In his blog, church leadership guru Nelson Searcy suggests that every church member, when attending worship, have a set of responsibilities to accomodate guests. Borrowing from his list, here’s my custom list for Shepherd of the Ridge members:
- Fill out the pew pad and offer it to anyone else in your seat: This helps us make sure nobody “slips through the cracks” if they haven’t been here for a while. It also encourages guests to fill it out, since they’re not being singled out. (Being a smaller church, they already feel exposed.)
- Sit toward the middle of the pew instead of at the aisle. (If you have trouble walking due to a medical condition, I’ll excuse you from this one, not doctor’s excuse required.) This allows guests to easily find a place to sit.
- When you see someone you don’t know, introduce yourself. If you think they may be members, but either you or they haven’t been to church in a while (or you just haven’t had a chance to talk to them before), “Hi, I’m <name>, but I’m not sure we’ve met,” works. In a smaller church where “everyone knows everyone (not true, but that’s the perception),” guests want to know that they won’t be excluded.
- This may sound obvious, but when you talk to guests, invite them back. There’s a reason the kid at McDonald’s says, “Thanks. Come again.” He doesn’t care, but he’s been instructed to say that. It plants the idea. We actually do care, and we want people to know that they are welcome here unconditionally.
- If you request a prayer before the service, be loud enough that everyone, not just the pastor, can hear you. People care and want to know whom they’re praying for.

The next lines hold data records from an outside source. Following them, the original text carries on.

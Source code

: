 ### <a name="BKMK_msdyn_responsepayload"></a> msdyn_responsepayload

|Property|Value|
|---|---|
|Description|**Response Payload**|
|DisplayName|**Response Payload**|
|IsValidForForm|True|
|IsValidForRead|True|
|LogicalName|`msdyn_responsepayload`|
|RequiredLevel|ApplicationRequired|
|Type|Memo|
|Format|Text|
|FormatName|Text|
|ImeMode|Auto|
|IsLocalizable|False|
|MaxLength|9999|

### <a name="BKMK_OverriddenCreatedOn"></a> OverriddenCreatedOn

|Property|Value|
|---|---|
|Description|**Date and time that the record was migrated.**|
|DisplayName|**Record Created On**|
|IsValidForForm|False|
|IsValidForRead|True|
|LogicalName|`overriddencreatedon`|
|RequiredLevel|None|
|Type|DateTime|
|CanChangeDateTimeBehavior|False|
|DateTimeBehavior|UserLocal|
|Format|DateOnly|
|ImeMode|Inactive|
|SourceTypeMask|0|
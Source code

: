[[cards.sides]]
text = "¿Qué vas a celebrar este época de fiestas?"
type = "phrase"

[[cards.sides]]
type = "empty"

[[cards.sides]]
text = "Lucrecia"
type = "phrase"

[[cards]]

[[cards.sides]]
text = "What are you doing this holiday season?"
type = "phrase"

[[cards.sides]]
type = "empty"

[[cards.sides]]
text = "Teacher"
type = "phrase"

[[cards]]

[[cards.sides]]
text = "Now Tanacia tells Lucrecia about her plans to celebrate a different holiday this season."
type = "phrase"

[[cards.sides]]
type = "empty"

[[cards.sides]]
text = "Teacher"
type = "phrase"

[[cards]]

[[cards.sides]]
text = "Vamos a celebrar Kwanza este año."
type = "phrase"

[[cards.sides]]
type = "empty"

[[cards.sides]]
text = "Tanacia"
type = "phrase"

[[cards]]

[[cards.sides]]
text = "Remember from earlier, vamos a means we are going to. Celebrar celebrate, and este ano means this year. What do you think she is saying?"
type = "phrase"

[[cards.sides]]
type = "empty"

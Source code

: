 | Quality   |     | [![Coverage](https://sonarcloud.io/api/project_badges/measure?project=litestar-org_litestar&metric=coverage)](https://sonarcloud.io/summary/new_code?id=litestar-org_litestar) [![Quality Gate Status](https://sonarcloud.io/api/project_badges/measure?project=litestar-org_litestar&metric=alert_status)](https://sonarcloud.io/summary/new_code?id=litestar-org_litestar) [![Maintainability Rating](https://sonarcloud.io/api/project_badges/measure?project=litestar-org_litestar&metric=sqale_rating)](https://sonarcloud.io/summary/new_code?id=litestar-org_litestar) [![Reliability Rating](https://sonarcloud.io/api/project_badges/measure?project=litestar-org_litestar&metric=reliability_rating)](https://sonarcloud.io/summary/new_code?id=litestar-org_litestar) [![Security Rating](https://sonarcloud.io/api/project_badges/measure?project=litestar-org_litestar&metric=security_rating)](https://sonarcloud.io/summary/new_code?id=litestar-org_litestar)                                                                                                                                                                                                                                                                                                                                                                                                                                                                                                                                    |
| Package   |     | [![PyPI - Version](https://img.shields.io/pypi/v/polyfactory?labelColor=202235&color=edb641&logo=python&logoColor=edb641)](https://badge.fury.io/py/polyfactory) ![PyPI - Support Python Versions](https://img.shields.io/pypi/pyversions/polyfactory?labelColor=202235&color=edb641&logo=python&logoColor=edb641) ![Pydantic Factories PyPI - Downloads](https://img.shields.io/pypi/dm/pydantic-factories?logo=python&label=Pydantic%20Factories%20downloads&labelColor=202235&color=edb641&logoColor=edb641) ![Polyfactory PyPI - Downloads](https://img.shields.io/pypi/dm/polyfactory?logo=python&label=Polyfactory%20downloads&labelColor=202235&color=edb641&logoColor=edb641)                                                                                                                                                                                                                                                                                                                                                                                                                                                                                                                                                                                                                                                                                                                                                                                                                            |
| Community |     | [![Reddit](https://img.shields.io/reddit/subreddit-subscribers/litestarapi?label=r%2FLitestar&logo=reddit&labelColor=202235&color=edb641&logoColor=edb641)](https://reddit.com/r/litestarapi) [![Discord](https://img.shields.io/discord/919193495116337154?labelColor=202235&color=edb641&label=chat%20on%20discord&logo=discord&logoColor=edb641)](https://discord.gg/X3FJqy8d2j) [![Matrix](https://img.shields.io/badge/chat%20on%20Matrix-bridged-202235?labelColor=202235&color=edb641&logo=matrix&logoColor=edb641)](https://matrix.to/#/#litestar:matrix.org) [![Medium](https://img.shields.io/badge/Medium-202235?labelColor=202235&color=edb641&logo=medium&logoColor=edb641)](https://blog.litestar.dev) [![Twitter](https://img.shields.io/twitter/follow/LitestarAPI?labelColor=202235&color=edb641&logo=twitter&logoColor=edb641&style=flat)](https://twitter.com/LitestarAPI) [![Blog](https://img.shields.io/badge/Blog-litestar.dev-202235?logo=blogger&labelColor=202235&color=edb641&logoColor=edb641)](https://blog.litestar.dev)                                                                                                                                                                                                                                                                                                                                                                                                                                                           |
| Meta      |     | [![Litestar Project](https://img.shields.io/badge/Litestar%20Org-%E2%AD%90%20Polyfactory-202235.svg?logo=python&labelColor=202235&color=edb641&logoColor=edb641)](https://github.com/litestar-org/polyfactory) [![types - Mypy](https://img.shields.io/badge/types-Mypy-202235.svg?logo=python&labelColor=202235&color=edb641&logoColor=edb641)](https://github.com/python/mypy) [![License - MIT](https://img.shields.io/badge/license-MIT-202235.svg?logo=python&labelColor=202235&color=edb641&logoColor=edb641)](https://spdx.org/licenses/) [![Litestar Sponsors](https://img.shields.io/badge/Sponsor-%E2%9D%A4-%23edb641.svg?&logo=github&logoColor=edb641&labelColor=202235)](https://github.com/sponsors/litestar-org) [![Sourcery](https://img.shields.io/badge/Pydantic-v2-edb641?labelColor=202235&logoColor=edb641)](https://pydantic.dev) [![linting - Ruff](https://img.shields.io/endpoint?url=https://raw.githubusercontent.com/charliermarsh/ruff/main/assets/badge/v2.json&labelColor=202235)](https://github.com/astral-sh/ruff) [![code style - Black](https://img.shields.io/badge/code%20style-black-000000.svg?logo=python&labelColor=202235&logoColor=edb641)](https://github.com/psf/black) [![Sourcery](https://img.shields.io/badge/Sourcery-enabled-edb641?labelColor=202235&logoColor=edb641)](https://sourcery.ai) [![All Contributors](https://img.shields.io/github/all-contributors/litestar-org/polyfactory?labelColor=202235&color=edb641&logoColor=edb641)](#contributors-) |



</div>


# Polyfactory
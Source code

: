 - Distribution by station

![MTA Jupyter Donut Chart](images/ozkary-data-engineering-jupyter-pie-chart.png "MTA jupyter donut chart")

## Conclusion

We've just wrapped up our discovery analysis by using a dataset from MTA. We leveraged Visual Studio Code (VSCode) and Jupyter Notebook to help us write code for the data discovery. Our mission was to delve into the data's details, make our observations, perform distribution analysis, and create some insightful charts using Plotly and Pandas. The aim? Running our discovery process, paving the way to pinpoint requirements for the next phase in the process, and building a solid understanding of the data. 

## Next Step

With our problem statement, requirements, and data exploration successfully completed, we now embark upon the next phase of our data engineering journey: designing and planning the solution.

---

Is God going to strike you down if you sit by the aisle? Nope. He loves you. But He also wants you to love your neighbor as yourself, and that means making personal sacrifices for others.
We sometimes talk about assimilating guests and new members, that is making them more like us. That’s not our job and is, honestly, selfish. We should accomodate guests and new members, making (pretty small, really) sacrifices to make them feel comfortable and welcome.